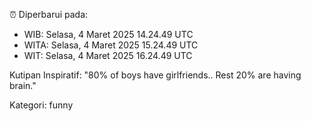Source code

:⏰ Diperbarui pada:
- WIB: Selasa, 4 Maret 2025 14.24.49 UTC
- WITA: Selasa, 4 Maret 2025 15.24.49 UTC
- WIT: Selasa, 4 Maret 2025 16.24.49 UTC

Kutipan Inspiratif:
"80% of boys have girlfriends.. Rest 20% are having brain."


Kategori: funny

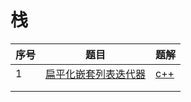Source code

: # 栈

| 序号 | 题目                                                         | 题解                          |
| ---- | ------------------------------------------------------------ | ----------------------------- |
| 1    | [扁平化嵌套列表迭代器](https://leetcode-cn.com/problems/flatten-nested-list-iterator/) | [c++](source/leetcode341.cpp) |
|      |                                                              |                               |
|      |                                                              |                               |


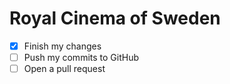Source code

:# Royal Cinema of Sweden
- [x] Finish my changes
- [ ] Push my commits to GitHub
- [ ] Open a pull request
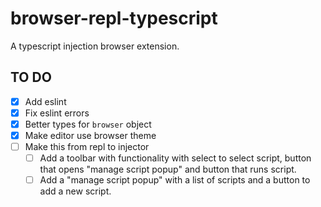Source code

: # browser-repl-typescript
A typescript injection browser extension.

## TO DO
- [X] Add eslint
- [X] Fix eslint errors
- [X] Better types for `browser` object
- [X] Make editor use browser theme
- [ ] Make this from repl to injector
  - [ ] Add a toolbar with functionality with select to select script, button that opens "manage script popup" and button that runs script.
  - [ ] Add a "manage script popup" with a list of scripts and a button to add a new script.
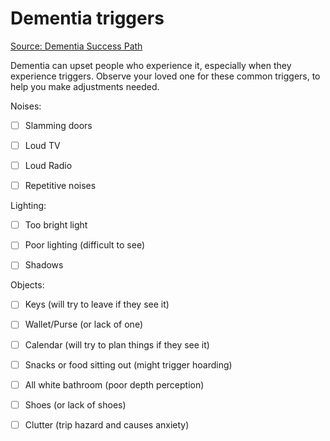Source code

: # Dementia triggers

[Source: Dementia Success Path](https://dementiasuccesspath.com/)

Dementia can upset people who experience it, especially when they experience triggers. Observe your loved one for these common triggers, to help you make adjustments needed.

Noises:

- [ ] Slamming doors

- [ ] Loud TV

- [ ] Loud Radio

- [ ] Repetitive noises

Lighting:

- [ ] Too bright light

- [ ] Poor lighting (difficult to see)

- [ ] Shadows

Objects:

- [ ] Keys (will try to leave if they see it)

- [ ] Wallet/Purse (or lack of one)

- [ ] Calendar (will try to plan things if they see it)

- [ ] Snacks or food sitting out (might trigger hoarding)

- [ ] All white bathroom (poor depth perception)

- [ ] Shoes (or lack of shoes)

- [ ] Clutter (trip hazard and causes anxiety)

TASK:
In the copy, include no pictures; transcribe every record above verbatim.

REPLY:
Source code

:⏰ Diperbarui pada:
- WIB: Selasa, 4 Maret 2025 14.24.49 UTC
- WITA: Selasa, 4 Maret 2025 15.24.49 UTC
- WIT: Selasa, 4 Maret 2025 16.24.49 UTC

Kutipan Inspiratif:
"80% of boys have girlfriends.. Rest 20% are having brain."


Kategori: funny

Source code

: # 栈

| 序号 | 题目                                                         | 题解                          |
| ---- | ------------------------------------------------------------ | ----------------------------- |
| 1    | [扁平化嵌套列表迭代器](https://leetcode-cn.com/problems/flatten-nested-list-iterator/) | [c++](source/leetcode341.cpp) |
|      |                                                              |                               |
|      |                                                              |                               |


Source code

:# Royal Cinema of Sweden
- [x] Finish my changes
- [ ] Push my commits to GitHub
- [ ] Open a pull request
Source code

: # browser-repl-typescript
A typescript injection browser extension.

## TO DO
- [X] Add eslint
- [X] Fix eslint errors
- [X] Better types for `browser` object
- [X] Make editor use browser theme
- [ ] Make this from repl to injector
  - [ ] Add a toolbar with functionality with select to select script, button that opens "manage script popup" and button that runs script.
  - [ ] Add a "manage script popup" with a list of scripts and a button to add a new script.
Source code

: # Dementia triggers

[Source: Dementia Success Path](https://dementiasuccesspath.com/)

Dementia can upset people who experience it, especially when they experience triggers. Observe your loved one for these common triggers, to help you make adjustments needed.

Noises:

- [ ] Slamming doors

- [ ] Loud TV

- [ ] Loud Radio

- [ ] Repetitive noises

Lighting:

- [ ] Too bright light

- [ ] Poor lighting (difficult to see)

- [ ] Shadows

Objects:

- [ ] Keys (will try to leave if they see it)

- [ ] Wallet/Purse (or lack of one)

- [ ] Calendar (will try to plan things if they see it)

- [ ] Snacks or food sitting out (might trigger hoarding)

- [ ] All white bathroom (poor depth perception)

- [ ] Shoes (or lack of shoes)

- [ ] Clutter (trip hazard and causes anxiety)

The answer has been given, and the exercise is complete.